Compañía Minera Coronado S. A. de C. V. (“CMC”), a wholly-owned subsidiary of Santa Fe Metals Corp., is focused on the development of its high grade copper oxide deposit, Cuatro Cienegas, in the State of Coahuila, Mexico.

CMC has acquired a 100% interest in the concessions comprising the Cuatro Ciénegas property, which total 3,408 ha, subject to fulfillment of certain obligations including royalty payment.

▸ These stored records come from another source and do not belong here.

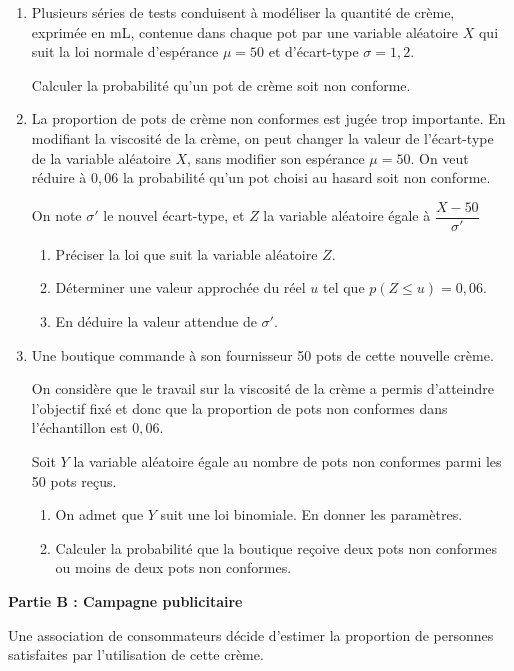 \documentclass[10pt]{article}
\begin{document}
\begin{enumerate}
\item Plusieurs séries de tests conduisent à modéliser la quantité de crème, exprimée en mL, contenue dans chaque pot par une variable aléatoire $X$ qui suit la loi normale d'espérance $\mu  = 50$ et d'écart-type $\sigma =  1,2$. 

Calculer la probabilité qu'un pot de crème soit non conforme. 
\item La proportion de pots de crème non conformes est jugée trop importante. En modifiant la viscosité de la crème, on peut changer la valeur de l'écart-type de la variable aléatoire $X$, sans modifier son espérance $\mu =  50$. On veut réduire à $0,06$ la probabilité qu'un pot choisi au hasard soit non conforme. 
 
On note $\sigma'$ le nouvel écart-type, et $Z$ la variable aléatoire égale à $\dfrac{X - 50}{\sigma'}$ 
	\begin{enumerate}
		\item Préciser la loi que suit la variable aléatoire $Z$. 
		\item Déterminer une valeur approchée du réel $u$ tel que $p(Z \leqslant u) = 0, 06$.
		\item En déduire la valeur attendue de $\sigma'$.
	\end{enumerate} 
\item Une boutique commande à son fournisseur 50 pots de cette nouvelle crème. 

On considère que le travail sur la viscosité de la crème a permis d'atteindre l'objectif fixé et donc que la proportion de pots non conformes dans l'échantillon est $0,06$.
 
Soit $Y$ la variable aléatoire égale au nombre de pots non conformes parmi les 50 pots reçus. 
	\begin{enumerate}
		\item On admet que $Y$ suit une loi binomiale. En donner les paramètres. 
		\item Calculer la probabilité que la boutique reçoive deux pots non conformes ou moins de deux pots non conformes.
	\end{enumerate}
\end{enumerate}

\bigskip
 
\textbf{Partie B : Campagne publicitaire}

\medskip
 
Une association de consommateurs décide d'estimer la proportion de personnes satisfaites par l'utilisation de cette crème.
 
\end{document}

Cuatro Ciénegas is a high-grade copper project (with silver, lead & zinc) slated for production within the next year. The Company intends to develop underground exploration drifts as part of its exploration program of this flat lying sedimentary copper system. Material gathered will be processed on site in a conventional acid heap leach operation to produce cement copper which can be shipped directly to a smelter for refining. This process has existed for centuries and is a reliable, cost-effective way of producing copper. Recovery of copper from copper oxides using this process is typically in the range of 85%. Other metals, however, are not usually recovered in the process. Any revenues generated from the operation will be used to fund exploration activities on this and other Company properties. Information gathered from the process can be used to establish resource estimates at Cuatro Ciénegas. The Company cautions that no Feasibility Study has been completed at this time and there are no resource estimates because of insufficient drilling data. The process is primarily for exploration and there is no certainty that its planned operation will be cash flow positive.

In a recently completed Technical Report, the author, Dr. Bersch, P. Geo., concluded that the mineralization found in the Cuatro Ciénegas project area is sediment-hosted, stratiform copper-silver-lead-zinc mineralization of the Kuperschiefer-type (commonly referred to as “red-bed”). Deposit comparisons include Spar Lake (Troy), White Pine (Michigan, USA), Kupferschiefer district (Germany and Poland), and Zambia-Congo copper belts. Tabular deposits of this type have been known to extend laterally for tens of kilometers and vary in thickness from tens of centimeters to several meters. Such lateral potential is indicated on the Don Indio concession by mines and prospects along a strike length of at least five kilometers and in El Granizo for approximately two kilometers on the opposite side of the valley. Previous exploration has identified copper-silver mineralization in the Don Indio concession at true thicknesses up to 23 meters. At El Granizo, the author estimated copper mineralization over a thickness of ten meters. Results of previous exploration conducted by others in historical workings at Don Indio have been reported and include a weighted average of 95 samples at 3.3% copper, and 117 g/t silver (from level 4 in the Pilar Grande mine); and a weighted average of 20 samples from level 1 in the San Marcos West mine at 3.0% lead, 5.0% zinc, and 53 g/t silver.